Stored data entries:

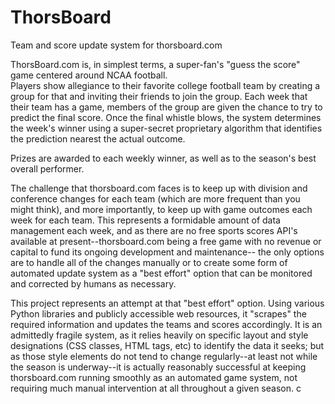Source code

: # ThorsBoard
Team and score update system for thorsboard.com

ThorsBoard.com is, in simplest terms, a super-fan's "guess the score" game centered around NCAA football.  
Players show allegiance to their favorite college football team by creating a group for that and inviting their 
friends to join the group.  Each week that their team has a game, members of the group are given the chance to
try to predict the final score.  Once the final whistle blows, the system determines the week's winner using 
a super-secret proprietary algorithm that identifies the prediction nearest the actual outcome. 

Prizes are awarded to each weekly winner, as well as to the season's best overall performer.

The challenge that thorsboard.com faces is to keep up with division and conference changes for each team (which are more
frequent than you might think), and more importantly, to keep up with game outcomes each week for each team.  This
represents a formidable amount of data management each week, and as there are no free sports scores API's available at
present--thorsboard.com being a free game with no revenue or capital to fund its ongoing development and maintenance--
the only options are to handle all of the changes manually or to create some form of automated update system as a
"best effort" option that can be monitored and corrected by humans as necessary.

This project represents an attempt at that "best effort" option.  Using various Python libraries and publicly accessible
web resources, it "scrapes" the required information and updates the teams and scores accordingly.  It is an admittedly
fragile system, as it relies heavily on specific layout and style designations (CSS classes, HTML tags, etc) to identify
the data it seeks; but as those style elements do not tend to change regularly--at least not while the season is
underway--it is actually reasonably successful at keeping thorsboard.com running smoothly as an automated game system,
not requiring much manual intervention at all throughout a given season.
c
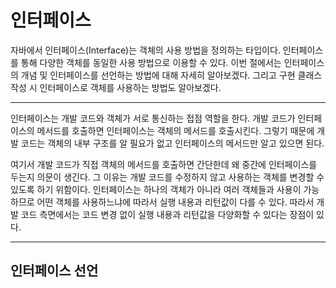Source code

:# 인터페이스

자바에서 인터페이스(Interface)는 객체의 사용 방법을 정의하는 타입이다. 인터페이스를 통해 다양한 객체를 동일한 사용 방법으로 이용할 수 있다.
이번 절에서는 인터페이스의 개념 및 인터페이스를 선언하는 방법에 대해 자세히 알아보겠다. 그리고 구현 클래스 작성 시 인터페이스로 객체를 사용하는 
방법도 알아보겠다.

---

인터페이스는 개발 코드와 객체가 서로 통신하는 접점 역할을 한다. 개발 코드가 인터페이스의 메서드를 호출하면 인터페이스는 객체의 메서드를 호출시킨다.
그렇기 때문에 개발 코드는 객체의 내부 구조를 알 필요가 없고 인터페이스의 메서드만 알고 있으면 된다.

여기서 개발 코드가 직접 객체의 메서드를 호출하면 간단한데 왜 중간에 인터페이스를 두는지 의문이 생긴다. 그 이유는 개발 코드를 수정하지 않고
사용하는 객체를 변경할 수 있도록 하기 위함이다. 인터페이스는 하나의 객체가 아니라 여러 객체들과 사용이 가능하므로 어떤 객체를 사용하느냐에 따라서 
실행 내용과 리턴값이 다를 수 있다. 따라서 개발 코드 측면에서는 코드 변경 없이 실행 내용과 리턴값을 다양화할 수 있다는 장점이 있다.

---
## 인터페이스 선언

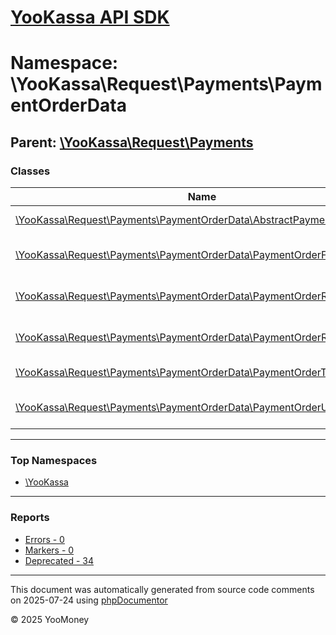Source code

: # [YooKassa API SDK](../home.md)

# Namespace: \YooKassa\Request\Payments\PaymentOrderData

## Parent: [\YooKassa\Request\Payments](../namespaces/yookassa-request-payments.md)

### Classes

| Name | Summary |
| ---- | ------- |
| [\YooKassa\Request\Payments\PaymentOrderData\AbstractPaymentOrder](../classes/YooKassa-Request-Payments-PaymentOrderData-AbstractPaymentOrder.md) | Класс, представляющий модель PaymentOrder. |
| [\YooKassa\Request\Payments\PaymentOrderData\PaymentOrderFactory](../classes/YooKassa-Request-Payments-PaymentOrderData-PaymentOrderFactory.md) | Класс, представляющий модель PaymentOrderFactory. |
| [\YooKassa\Request\Payments\PaymentOrderData\PaymentOrderRecipient](../classes/YooKassa-Request-Payments-PaymentOrderData-PaymentOrderRecipient.md) | Класс, представляющий модель PaymentOrderRecipient. |
| [\YooKassa\Request\Payments\PaymentOrderData\PaymentOrderRecipientBank](../classes/YooKassa-Request-Payments-PaymentOrderData-PaymentOrderRecipientBank.md) | Класс, представляющий модель PaymentOrderRecipientBank. |
| [\YooKassa\Request\Payments\PaymentOrderData\PaymentOrderType](../classes/YooKassa-Request-Payments-PaymentOrderData-PaymentOrderType.md) | Класс, представляющий модель PaymentOrderType. |
| [\YooKassa\Request\Payments\PaymentOrderData\PaymentOrderUtilities](../classes/YooKassa-Request-Payments-PaymentOrderData-PaymentOrderUtilities.md) | Класс, представляющий модель PaymentOrderUtilities. |

---

### Top Namespaces

* [\YooKassa](../namespaces/yookassa.md)

---

### Reports
* [Errors - 0](../reports/errors.md)
* [Markers - 0](../reports/markers.md)
* [Deprecated - 34](../reports/deprecated.md)

---

This document was automatically generated from source code comments on 2025-07-24 using [phpDocumentor](http://www.phpdoc.org/)

&copy; 2025 YooMoney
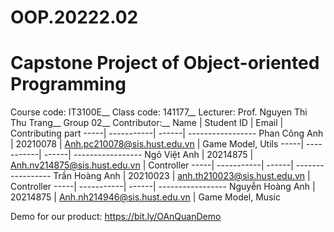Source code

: # OOP.20222.02
# Capstone Project of Object-oriented Programming
Course code: IT3100E__
Class code: 141177__
Lecturer: Prof. Nguyen Thi Thu Trang__
Group 02__
Contributor:__
Name | Student ID | Email | Contributing part 
-----| -----------| ------| -----------------
Phan Công Anh | 20210078 | Anh.pc210078@sis.hust.edu.vn | Game Model, Utils
-----| -----------| ------| -----------------
Ngô Việt Anh | 20214875 | Anh.nv214875@sis.hust.edu.vn | Controller
-----| -----------| ------| -----------------
Trần Hoàng Anh | 20210023 | anh.th210023@sis.hust.edu.vn | Controller
-----| -----------| ------| -----------------
Nguyễn Hoàng Anh | 20214875 | Anh.nh214946@sis.hust.edu.vn | Game Model, Music

Demo for our product: https://bit.ly/OAnQuanDemo
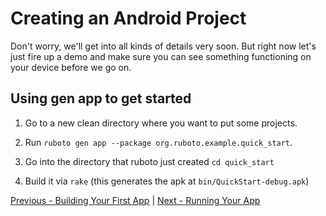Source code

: # Creating an Android Project

Don't worry, we'll get into all kinds of details very soon. But right now
let's just fire up a demo and make sure you can see something functioning on your
device before we go on.

## Using gen app to get started

1. Go to a new clean directory where you want to put some projects.

2. Run `ruboto gen app --package org.ruboto.example.quick_start`.

3. Go into the directory that ruboto just created `cd quick_start`

4. Build it via `rake` (this generates the apk at `bin/QuickStart-debug.apk`)


[Previous - Building Your First App](https://github.com/KCErb/hello-ruboto/blob/master/training/basics/firstapp/index.md) | 
[Next - Running Your App](https://github.com/KCErb/hello-ruboto/blob/master/training/basics/firstapp/running-app.md)

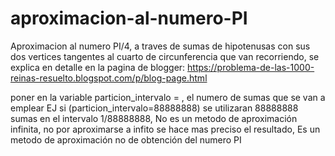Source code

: # aproximacion-al-numero-PI
Aproximacion al numero PI/4, a traves de sumas de hipotenusas con sus dos vertices tangentes al cuarto de circunferencia que van recorriendo, se explica en detalle en la pagina de blogger: https://problema-de-las-1000-reinas-resuelto.blogspot.com/p/blog-page.html

poner en la variable particion_intervalo = , el numero de sumas que se van a emplear EJ si (particion_intervalo=88888888) 
se utilizaran 88888888 sumas en el intervalo 1/88888888,
No es un metodo de aproximación infinita, no por aproximarse a infito se hace mas preciso el resultado,
Es un metodo de aproximación no de obtención del numero PI
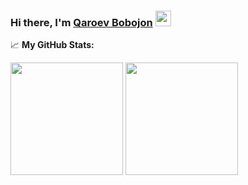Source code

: ### Hi there, I'm <a href="" target="_blank">Qaroev Bobojon</a> <img src="https://media.giphy.com/media/hvRJCLFzcasrR4ia7z/giphy.gif" width="25px">

<!--
**Qaroev/Qaroev** is a ✨ _special_ ✨ repository because its `README.md` (this file) appears on your GitHub profile.

Here are some ideas to get you started:

- 🔭 I’m currently working on ...
- 🌱 I’m currently learning ...
- 👯 I’m looking to collaborate on ...
- 🤔 I’m looking for help with ...
- 💬 Ask me about ...
- 📫 How to reach me: ...
- 😄 Pronouns: ...
- ⚡ Fun fact: ...
-->

📈 **My GitHub Stats:**

<p>
  <img height="180em" src="https://github-readme-stats.vercel.app/api?username=Qaroev&show_icons=true&hide_border=true&&count_private=true&include_all_commits=true" />
  <img height="180em" src="https://github-readme-stats.vercel.app/api/top-langs/?username=Qaroev&exclude_repo=KNN-Image-Classification&show_icons=true&hide_border=true&layout=compact&langs_count=8"/>
</p>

* [Try it] Can the lines from the start of the records through the line with "try to predict" be given again exactly, with the pictures left out?

* [Written reply]
Source code

: # ThorsBoard
Team and score update system for thorsboard.com

ThorsBoard.com is, in simplest terms, a super-fan's "guess the score" game centered around NCAA football.  
Players show allegiance to their favorite college football team by creating a group for that and inviting their 
friends to join the group.  Each week that their team has a game, members of the group are given the chance to
try to predict the final score.  Once the final whistle blows, the system determines the week's winner using 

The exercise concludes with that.